## Task
Transcribe word for word the lines below from the line with "- **Beneficio**: Interfaz" through the line with "### **Beneficios UX/UI**", ends included.

(Stored entries)
___

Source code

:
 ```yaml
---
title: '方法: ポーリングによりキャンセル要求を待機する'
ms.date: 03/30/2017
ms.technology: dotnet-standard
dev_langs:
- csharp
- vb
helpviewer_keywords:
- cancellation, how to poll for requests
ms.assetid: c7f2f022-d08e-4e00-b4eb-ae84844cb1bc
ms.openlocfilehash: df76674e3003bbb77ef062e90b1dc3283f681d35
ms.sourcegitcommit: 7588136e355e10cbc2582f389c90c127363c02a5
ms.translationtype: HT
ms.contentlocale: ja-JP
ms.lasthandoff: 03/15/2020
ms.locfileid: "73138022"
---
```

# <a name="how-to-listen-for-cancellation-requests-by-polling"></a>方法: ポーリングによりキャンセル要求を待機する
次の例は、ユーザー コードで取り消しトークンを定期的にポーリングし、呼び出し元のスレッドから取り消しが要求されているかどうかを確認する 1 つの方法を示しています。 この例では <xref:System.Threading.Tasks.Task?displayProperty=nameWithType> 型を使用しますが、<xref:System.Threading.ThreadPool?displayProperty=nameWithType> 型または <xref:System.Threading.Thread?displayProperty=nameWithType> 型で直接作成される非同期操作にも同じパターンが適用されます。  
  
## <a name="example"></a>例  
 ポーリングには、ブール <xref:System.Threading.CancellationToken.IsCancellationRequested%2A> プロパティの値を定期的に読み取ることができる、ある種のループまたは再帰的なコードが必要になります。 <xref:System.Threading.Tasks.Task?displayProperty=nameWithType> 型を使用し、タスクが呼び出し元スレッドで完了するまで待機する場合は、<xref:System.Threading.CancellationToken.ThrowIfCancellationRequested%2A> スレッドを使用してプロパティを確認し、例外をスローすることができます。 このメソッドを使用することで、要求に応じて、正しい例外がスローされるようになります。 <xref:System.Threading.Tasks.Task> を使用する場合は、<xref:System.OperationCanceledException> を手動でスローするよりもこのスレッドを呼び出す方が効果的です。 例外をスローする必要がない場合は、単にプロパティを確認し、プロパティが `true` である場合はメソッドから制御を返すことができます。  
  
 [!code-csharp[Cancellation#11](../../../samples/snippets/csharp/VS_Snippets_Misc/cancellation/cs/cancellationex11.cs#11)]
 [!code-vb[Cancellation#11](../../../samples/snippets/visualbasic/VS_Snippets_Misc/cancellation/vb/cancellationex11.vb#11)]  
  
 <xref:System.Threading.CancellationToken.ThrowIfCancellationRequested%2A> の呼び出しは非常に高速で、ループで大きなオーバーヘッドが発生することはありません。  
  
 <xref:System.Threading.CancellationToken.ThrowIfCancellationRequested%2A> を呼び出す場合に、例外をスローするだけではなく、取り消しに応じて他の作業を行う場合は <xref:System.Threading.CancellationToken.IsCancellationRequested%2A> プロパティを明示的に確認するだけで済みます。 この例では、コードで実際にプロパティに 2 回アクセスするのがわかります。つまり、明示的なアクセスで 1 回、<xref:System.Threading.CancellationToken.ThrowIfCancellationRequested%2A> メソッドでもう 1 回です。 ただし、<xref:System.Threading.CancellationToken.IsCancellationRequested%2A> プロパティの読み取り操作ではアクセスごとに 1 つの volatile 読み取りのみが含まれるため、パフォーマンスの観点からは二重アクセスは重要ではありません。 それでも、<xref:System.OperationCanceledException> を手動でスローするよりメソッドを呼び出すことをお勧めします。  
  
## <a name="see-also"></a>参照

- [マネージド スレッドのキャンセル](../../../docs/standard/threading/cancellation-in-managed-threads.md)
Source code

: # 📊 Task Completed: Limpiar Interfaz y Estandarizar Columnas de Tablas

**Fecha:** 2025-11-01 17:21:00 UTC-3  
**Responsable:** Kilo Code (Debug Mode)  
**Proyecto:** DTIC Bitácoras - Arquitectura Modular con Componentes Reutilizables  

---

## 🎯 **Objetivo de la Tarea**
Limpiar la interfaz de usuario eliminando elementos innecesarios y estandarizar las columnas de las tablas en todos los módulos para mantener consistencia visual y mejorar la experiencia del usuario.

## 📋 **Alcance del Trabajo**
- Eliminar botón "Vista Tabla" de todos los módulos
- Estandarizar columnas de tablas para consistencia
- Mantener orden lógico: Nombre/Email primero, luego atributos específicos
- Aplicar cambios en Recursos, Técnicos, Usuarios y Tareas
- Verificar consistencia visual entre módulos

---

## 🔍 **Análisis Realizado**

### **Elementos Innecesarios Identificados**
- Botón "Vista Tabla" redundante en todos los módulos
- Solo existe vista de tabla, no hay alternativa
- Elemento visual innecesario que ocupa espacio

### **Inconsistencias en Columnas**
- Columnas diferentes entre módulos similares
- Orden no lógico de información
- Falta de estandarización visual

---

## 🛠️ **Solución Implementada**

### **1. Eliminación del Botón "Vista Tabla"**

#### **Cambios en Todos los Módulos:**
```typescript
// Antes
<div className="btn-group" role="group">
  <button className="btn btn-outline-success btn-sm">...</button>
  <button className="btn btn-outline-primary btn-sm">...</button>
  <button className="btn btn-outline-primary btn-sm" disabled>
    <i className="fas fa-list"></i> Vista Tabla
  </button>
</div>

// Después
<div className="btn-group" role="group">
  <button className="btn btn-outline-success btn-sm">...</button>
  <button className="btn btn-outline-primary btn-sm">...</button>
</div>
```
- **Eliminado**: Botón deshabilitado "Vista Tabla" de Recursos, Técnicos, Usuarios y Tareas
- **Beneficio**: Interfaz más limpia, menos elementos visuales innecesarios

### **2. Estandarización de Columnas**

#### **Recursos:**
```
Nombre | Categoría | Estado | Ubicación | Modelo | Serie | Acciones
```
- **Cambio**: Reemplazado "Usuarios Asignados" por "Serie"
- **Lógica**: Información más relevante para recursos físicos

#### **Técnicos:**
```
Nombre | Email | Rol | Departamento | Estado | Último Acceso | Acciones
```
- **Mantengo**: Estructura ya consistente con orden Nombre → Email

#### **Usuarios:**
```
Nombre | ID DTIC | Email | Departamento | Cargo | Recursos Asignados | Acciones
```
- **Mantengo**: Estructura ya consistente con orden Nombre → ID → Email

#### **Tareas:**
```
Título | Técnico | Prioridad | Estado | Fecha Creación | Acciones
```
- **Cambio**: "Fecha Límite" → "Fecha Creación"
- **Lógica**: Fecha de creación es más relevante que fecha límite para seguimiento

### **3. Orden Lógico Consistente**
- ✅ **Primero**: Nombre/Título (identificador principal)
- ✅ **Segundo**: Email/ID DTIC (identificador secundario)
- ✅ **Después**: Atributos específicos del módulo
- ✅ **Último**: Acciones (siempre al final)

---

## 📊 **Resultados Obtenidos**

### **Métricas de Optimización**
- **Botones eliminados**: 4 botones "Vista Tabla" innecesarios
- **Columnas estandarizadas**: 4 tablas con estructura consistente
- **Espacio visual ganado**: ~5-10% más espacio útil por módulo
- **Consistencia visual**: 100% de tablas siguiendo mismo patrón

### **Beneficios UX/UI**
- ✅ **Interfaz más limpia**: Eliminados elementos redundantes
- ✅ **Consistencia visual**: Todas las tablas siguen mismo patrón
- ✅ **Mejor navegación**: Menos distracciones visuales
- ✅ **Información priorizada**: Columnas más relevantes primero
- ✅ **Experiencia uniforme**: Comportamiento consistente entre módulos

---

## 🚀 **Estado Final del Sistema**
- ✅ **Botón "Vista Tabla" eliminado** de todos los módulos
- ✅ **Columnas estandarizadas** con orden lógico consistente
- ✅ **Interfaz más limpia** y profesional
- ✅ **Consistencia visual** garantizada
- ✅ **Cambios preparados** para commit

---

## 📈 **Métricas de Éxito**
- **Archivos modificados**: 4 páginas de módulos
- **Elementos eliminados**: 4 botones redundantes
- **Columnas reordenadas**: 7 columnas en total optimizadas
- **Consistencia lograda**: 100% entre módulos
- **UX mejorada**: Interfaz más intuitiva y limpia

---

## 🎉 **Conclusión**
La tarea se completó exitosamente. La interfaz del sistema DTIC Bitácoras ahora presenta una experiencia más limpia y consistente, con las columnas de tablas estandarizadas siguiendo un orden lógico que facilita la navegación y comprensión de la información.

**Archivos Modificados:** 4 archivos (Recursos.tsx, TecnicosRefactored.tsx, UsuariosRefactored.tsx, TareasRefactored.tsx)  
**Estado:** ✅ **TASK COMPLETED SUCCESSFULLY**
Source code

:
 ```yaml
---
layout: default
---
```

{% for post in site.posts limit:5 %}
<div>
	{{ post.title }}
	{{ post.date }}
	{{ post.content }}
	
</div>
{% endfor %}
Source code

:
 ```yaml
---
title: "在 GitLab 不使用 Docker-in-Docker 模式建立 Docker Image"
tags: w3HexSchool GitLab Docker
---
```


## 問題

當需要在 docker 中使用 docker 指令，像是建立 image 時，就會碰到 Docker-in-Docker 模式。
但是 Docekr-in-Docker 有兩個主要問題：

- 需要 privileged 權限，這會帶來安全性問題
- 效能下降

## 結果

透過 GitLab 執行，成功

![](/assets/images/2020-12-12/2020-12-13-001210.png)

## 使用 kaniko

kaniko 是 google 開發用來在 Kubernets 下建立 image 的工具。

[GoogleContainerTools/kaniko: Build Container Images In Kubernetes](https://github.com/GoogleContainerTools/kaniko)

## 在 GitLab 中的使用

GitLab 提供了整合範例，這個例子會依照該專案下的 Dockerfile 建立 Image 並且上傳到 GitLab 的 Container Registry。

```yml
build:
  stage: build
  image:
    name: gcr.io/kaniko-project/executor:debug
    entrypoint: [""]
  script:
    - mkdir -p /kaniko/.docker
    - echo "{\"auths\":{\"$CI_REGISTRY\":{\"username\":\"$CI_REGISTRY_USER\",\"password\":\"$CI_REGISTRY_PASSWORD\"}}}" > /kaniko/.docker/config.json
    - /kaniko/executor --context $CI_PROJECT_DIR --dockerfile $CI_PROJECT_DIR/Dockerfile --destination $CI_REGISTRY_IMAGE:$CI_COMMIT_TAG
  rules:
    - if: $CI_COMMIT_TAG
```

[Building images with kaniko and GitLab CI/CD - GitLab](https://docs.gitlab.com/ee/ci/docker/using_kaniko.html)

___

## Written solution
- **Beneficio**: Interfaz más limpia, menos elementos visuales innecesarios

### **2. Estandarización de Columnas**

#### **Recursos:**
```
Nombre | Categoría | Estado | Ubicación | Modelo | Serie | Acciones
```
- **Cambio**: Reemplazado "Usuarios Asignados" por "Serie"
- **Lógica**: Información más relevante para recursos físicos

#### **Técnicos:**
```
Nombre | Email | Rol | Departamento | Estado | Último Acceso | Acciones
```
- **Mantengo**: Estructura ya consistente con orden Nombre → Email

#### **Usuarios:**
```
Nombre | ID DTIC | Email | Departamento | Cargo | Recursos Asignados | Acciones
```
- **Mantengo**: Estructura ya consistente con orden Nombre → ID → Email

#### **Tareas:**
```
Título | Técnico | Prioridad | Estado | Fecha Creación | Acciones
```
- **Cambio**: "Fecha Límite" → "Fecha Creación"
- **Lógica**: Fecha de creación es más relevante que fecha límite para seguimiento

### **3. Orden Lógico Consistente**
- ✅ **Primero**: Nombre/Título (identificador principal)
- ✅ **Segundo**: Email/ID DTIC (identificador secundario)
- ✅ **Después**: Atributos específicos del módulo
- ✅ **Último**: Acciones (siempre al final)

---

## 📊 **Resultados Obtenidos**

### **Métricas de Optimización**
- **Botones eliminados**: 4 botones "Vista Tabla" innecesarios
- **Columnas estandarizadas**: 4 tablas con estructura consistente
- **Espacio visual ganado**: ~5-10% más espacio útil por módulo
- **Consistencia visual**: 100% de tablas siguiendo mismo patrón

### **Beneficios UX/UI**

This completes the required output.